** Opening Supplied records block **
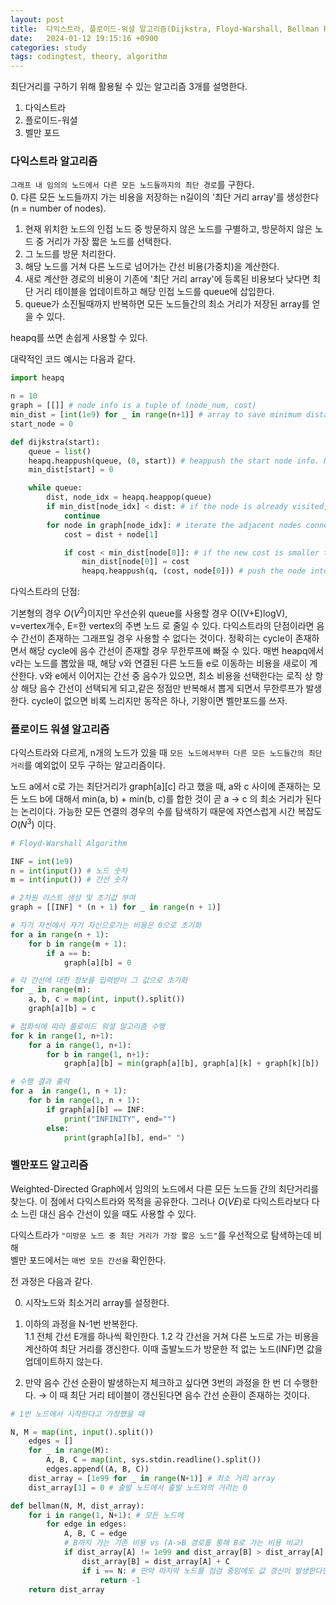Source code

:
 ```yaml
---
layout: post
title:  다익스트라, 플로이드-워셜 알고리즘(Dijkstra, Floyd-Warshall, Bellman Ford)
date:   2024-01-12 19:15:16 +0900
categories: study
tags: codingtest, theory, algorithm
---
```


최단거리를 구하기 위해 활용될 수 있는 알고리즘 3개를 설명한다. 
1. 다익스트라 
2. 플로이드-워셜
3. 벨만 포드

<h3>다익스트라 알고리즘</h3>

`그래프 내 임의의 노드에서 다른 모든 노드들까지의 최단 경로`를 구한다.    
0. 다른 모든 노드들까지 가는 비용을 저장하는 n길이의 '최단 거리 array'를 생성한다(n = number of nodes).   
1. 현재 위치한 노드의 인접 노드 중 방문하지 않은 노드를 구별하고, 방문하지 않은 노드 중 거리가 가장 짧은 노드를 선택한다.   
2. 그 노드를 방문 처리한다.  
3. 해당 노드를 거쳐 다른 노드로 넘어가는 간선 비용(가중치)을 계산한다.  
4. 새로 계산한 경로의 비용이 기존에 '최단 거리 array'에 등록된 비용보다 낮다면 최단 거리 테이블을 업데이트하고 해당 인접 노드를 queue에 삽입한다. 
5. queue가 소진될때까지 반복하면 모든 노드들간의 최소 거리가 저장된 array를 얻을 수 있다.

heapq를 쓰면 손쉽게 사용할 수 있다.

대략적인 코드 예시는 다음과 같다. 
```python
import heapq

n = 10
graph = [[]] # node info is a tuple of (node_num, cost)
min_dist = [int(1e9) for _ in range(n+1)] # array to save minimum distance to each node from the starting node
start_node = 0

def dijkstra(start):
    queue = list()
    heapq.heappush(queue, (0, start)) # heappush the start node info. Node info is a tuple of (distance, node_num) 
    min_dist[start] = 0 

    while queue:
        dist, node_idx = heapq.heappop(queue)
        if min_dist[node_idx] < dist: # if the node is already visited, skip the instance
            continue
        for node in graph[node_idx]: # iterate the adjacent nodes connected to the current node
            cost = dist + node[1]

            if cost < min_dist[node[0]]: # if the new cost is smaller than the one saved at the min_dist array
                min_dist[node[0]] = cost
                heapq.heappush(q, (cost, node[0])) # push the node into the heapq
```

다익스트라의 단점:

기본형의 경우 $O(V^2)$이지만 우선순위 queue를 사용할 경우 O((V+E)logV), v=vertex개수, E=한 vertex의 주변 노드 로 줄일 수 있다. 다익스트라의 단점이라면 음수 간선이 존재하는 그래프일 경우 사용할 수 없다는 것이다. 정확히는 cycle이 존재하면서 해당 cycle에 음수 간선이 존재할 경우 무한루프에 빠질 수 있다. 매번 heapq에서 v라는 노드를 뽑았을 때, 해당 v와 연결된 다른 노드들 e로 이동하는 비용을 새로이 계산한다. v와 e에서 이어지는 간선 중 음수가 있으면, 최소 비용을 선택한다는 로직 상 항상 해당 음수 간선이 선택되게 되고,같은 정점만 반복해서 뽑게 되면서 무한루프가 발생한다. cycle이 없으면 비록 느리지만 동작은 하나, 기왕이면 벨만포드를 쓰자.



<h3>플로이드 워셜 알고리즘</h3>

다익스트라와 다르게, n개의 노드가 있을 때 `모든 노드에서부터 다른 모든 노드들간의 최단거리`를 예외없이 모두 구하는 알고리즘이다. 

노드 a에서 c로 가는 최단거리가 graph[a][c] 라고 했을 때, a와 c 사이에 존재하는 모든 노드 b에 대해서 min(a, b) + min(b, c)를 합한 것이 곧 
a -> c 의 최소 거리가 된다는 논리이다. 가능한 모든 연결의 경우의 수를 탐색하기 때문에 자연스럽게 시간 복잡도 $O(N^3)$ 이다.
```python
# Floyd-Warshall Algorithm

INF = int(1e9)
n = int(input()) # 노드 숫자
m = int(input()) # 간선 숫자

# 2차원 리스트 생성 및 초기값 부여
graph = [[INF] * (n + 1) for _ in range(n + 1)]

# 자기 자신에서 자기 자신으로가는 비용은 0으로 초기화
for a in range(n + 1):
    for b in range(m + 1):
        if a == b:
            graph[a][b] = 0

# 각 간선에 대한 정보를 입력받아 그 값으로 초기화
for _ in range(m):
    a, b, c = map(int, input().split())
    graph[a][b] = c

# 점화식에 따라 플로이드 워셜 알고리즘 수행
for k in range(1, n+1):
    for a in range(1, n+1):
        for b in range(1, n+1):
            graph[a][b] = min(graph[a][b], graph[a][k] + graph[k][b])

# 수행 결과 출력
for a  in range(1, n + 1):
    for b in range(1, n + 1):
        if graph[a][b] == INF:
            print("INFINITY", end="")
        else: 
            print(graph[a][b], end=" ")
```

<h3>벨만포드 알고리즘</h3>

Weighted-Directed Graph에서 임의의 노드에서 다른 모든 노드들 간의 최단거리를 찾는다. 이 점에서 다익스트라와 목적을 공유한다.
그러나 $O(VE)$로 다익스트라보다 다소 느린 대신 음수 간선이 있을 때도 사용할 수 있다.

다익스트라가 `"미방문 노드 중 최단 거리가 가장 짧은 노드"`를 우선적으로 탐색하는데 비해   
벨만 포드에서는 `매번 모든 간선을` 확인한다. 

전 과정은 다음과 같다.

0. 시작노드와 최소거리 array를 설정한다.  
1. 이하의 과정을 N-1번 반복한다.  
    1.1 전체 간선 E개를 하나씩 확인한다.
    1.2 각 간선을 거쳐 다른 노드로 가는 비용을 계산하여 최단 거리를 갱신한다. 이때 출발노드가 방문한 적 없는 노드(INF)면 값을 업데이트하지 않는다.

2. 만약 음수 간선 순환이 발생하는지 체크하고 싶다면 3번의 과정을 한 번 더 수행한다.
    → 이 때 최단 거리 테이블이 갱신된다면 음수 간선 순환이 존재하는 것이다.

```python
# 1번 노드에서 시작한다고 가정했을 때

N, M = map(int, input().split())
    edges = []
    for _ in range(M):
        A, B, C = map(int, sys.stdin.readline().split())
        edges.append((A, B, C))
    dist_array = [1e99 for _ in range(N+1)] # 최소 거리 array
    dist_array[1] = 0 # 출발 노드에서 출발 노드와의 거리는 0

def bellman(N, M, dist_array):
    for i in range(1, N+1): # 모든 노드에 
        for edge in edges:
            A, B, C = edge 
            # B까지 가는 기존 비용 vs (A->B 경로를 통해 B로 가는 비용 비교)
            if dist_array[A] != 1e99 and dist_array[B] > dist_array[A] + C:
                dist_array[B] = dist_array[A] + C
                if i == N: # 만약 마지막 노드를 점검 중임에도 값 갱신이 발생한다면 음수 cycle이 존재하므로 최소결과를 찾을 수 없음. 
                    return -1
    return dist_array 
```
** Closing Supplied records block **
> _Work request_
Exclude all images and return the listing word for word.

> _Solution_
Source code

:
 ```yaml
---
layout: post
title:  다익스트라, 플로이드-워셜 알고리즘(Dijkstra, Floyd-Warshall, Bellman Ford)
date:   2024-01-12 19:15:16 +0900
categories: study
tags: codingtest, theory, algorithm
---
```


최단거리를 구하기 위해 활용될 수 있는 알고리즘 3개를 설명한다. 
1. 다익스트라 
2. 플로이드-워셜
3. 벨만 포드

<h3>다익스트라 알고리즘</h3>

`그래프 내 임의의 노드에서 다른 모든 노드들까지의 최단 경로`를 구한다.    
0. 다른 모든 노드들까지 가는 비용을 저장하는 n길이의 '최단 거리 array'를 생성한다(n = number of nodes).   
1. 현재 위치한 노드의 인접 노드 중 방문하지 않은 노드를 구별하고, 방문하지 않은 노드 중 거리가 가장 짧은 노드를 선택한다.   
2. 그 노드를 방문 처리한다.  
3. 해당 노드를 거쳐 다른 노드로 넘어가는 간선 비용(가중치)을 계산한다.  
4. 새로 계산한 경로의 비용이 기존에 '최단 거리 array'에 등록된 비용보다 낮다면 최단 거리 테이블을 업데이트하고 해당 인접 노드를 queue에 삽입한다. 
5. queue가 소진될때까지 반복하면 모든 노드들간의 최소 거리가 저장된 array를 얻을 수 있다.

heapq를 쓰면 손쉽게 사용할 수 있다.

대략적인 코드 예시는 다음과 같다. 
```python
import heapq

n = 10
graph = [[]] # node info is a tuple of (node_num, cost)
min_dist = [int(1e9) for _ in range(n+1)] # array to save minimum distance to each node from the starting node
start_node = 0

def dijkstra(start):
    queue = list()
    heapq.heappush(queue, (0, start)) # heappush the start node info. Node info is a tuple of (distance, node_num) 
    min_dist[start] = 0 

    while queue:
        dist, node_idx = heapq.heappop(queue)
        if min_dist[node_idx] < dist: # if the node is already visited, skip the instance
            continue
        for node in graph[node_idx]: # iterate the adjacent nodes connected to the current node
            cost = dist + node[1]

            if cost < min_dist[node[0]]: # if the new cost is smaller than the one saved at the min_dist array
                min_dist[node[0]] = cost
                heapq.heappush(q, (cost, node[0])) # push the node into the heapq
```

다익스트라의 단점:

기본형의 경우 $O(V^2)$이지만 우선순위 queue를 사용할 경우 O((V+E)logV), v=vertex개수, E=한 vertex의 주변 노드 로 줄일 수 있다. 다익스트라의 단점이라면 음수 간선이 존재하는 그래프일 경우 사용할 수 없다는 것이다. 정확히는 cycle이 존재하면서 해당 cycle에 음수 간선이 존재할 경우 무한루프에 빠질 수 있다. 매번 heapq에서 v라는 노드를 뽑았을 때, 해당 v와 연결된 다른 노드들 e로 이동하는 비용을 새로이 계산한다. v와 e에서 이어지는 간선 중 음수가 있으면, 최소 비용을 선택한다는 로직 상 항상 해당 음수 간선이 선택되게 되고,같은 정점만 반복해서 뽑게 되면서 무한루프가 발생한다. cycle이 없으면 비록 느리지만 동작은 하나, 기왕이면 벨만포드를 쓰자.



<h3>플로이드 워셜 알고리즘</h3>

다익스트라와 다르게, n개의 노드가 있을 때 `모든 노드에서부터 다른 모든 노드들간의 최단거리`를 예외없이 모두 구하는 알고리즘이다. 

노드 a에서 c로 가는 최단거리가 graph[a][c] 라고 했을 때, a와 c 사이에 존재하는 모든 노드 b에 대해서 min(a, b) + min(b, c)를 합한 것이 곧 
a -> c 의 최소 거리가 된다는 논리이다. 가능한 모든 연결의 경우의 수를 탐색하기 때문에 자연스럽게 시간 복잡도 $O(N^3)$ 이다.
```python
# Floyd-Warshall Algorithm

INF = int(1e9)
n = int(input()) # 노드 숫자
m = int(input()) # 간선 숫자

# 2차원 리스트 생성 및 초기값 부여
graph = [[INF] * (n + 1) for _ in range(n + 1)]

# 자기 자신에서 자기 자신으로가는 비용은 0으로 초기화
for a in range(n + 1):
    for b in range(m + 1):
        if a == b:
            graph[a][b] = 0

# 각 간선에 대한 정보를 입력받아 그 값으로 초기화
for _ in range(m):
    a, b, c = map(int, input().split())
    graph[a][b] = c

# 점화식에 따라 플로이드 워셜 알고리즘 수행
for k in range(1, n+1):
    for a in range(1, n+1):
        for b in range(1, n+1):
            graph[a][b] = min(graph[a][b], graph[a][k] + graph[k][b])

# 수행 결과 출력
for a  in range(1, n + 1):
    for b in range(1, n + 1):
        if graph[a][b] == INF:
            print("INFINITY", end="")
        else: 
            print(graph[a][b], end=" ")
```

<h3>벨만포드 알고리즘</h3>

Weighted-Directed Graph에서 임의의 노드에서 다른 모든 노드들 간의 최단거리를 찾는다. 이 점에서 다익스트라와 목적을 공유한다.
그러나 $O(VE)$로 다익스트라보다 다소 느린 대신 음수 간선이 있을 때도 사용할 수 있다.

다익스트라가 `"미방문 노드 중 최단 거리가 가장 짧은 노드"`를 우선적으로 탐색하는데 비해   
벨만 포드에서는 `매번 모든 간선을` 확인한다. 

전 과정은 다음과 같다.

0. 시작노드와 최소거리 array를 설정한다.  
1. 이하의 과정을 N-1번 반복한다.  
    1.1 전체 간선 E개를 하나씩 확인한다.
    1.2 각 간선을 거쳐 다른 노드로 가는 비용을 계산하여 최단 거리를 갱신한다. 이때 출발노드가 방문한 적 없는 노드(INF)면 값을 업데이트하지 않는다.

2. 만약 음수 간선 순환이 발생하는지 체크하고 싶다면 3번의 과정을 한 번 더 수행한다.
    → 이 때 최단 거리 테이블이 갱신된다면 음수 간선 순환이 존재하는 것이다.

```python
# 1번 노드에서 시작한다고 가정했을 때

N, M = map(int, input().split())
    edges = []
    for _ in range(M):
        A, B, C = map(int, sys.stdin.readline().split())
        edges.append((A, B, C))
    dist_array = [1e99 for _ in range(N+1)] # 최소 거리 array
    dist_array[1] = 0 # 출발 노드에서 출발 노드와의 거리는 0

def bellman(N, M, dist_array):
    for i in range(1, N+1): # 모든 노드에 
        for edge in edges:
            A, B, C = edge 
            # B까지 가는 기존 비용 vs (A->B 경로를 통해 B로 가는 비용 비교)
            if dist_array[A] != 1e99 and dist_array[B] > dist_array[A] + C:
                dist_array[B] = dist_array[A] + C
                if i == N: # 만약 마지막 노드를 점검 중임에도 값 갱신이 발생한다면 음수 cycle이 존재하므로 최소결과를 찾을 수 없음. 
                    return -1
    return dist_array 
```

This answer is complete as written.